* WORK INSTRUCTIONS: Read the listing below and copy out every line that holds "what".

── RECORDED DATA ──

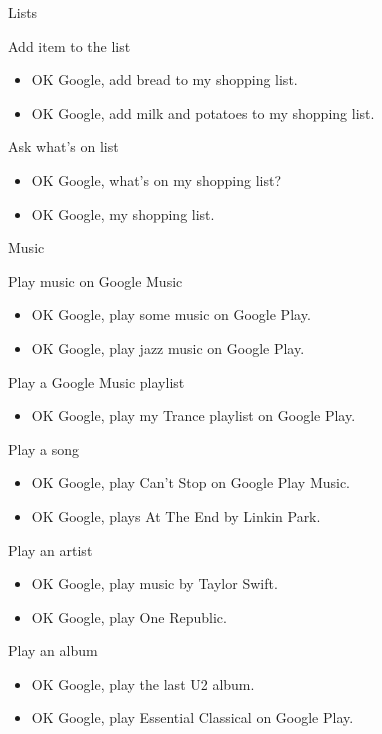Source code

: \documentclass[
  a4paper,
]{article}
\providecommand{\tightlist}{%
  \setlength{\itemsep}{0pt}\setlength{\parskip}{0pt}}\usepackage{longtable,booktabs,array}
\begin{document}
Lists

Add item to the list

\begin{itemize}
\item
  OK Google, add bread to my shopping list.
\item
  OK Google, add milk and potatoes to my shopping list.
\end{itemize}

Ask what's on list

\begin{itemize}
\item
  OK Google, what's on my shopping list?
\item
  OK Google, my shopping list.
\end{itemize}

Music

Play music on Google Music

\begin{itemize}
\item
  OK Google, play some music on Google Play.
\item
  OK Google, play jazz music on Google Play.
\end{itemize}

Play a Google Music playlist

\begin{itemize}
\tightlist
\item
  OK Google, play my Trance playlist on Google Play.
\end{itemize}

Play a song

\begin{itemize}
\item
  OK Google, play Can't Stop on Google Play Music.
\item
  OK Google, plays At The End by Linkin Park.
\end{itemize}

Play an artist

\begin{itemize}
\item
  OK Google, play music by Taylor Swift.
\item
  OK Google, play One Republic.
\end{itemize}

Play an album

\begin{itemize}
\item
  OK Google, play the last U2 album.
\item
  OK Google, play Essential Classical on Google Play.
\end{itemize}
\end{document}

───

* FINISHED TASK:
Ask what's on list
  OK Google, what's on my shopping list?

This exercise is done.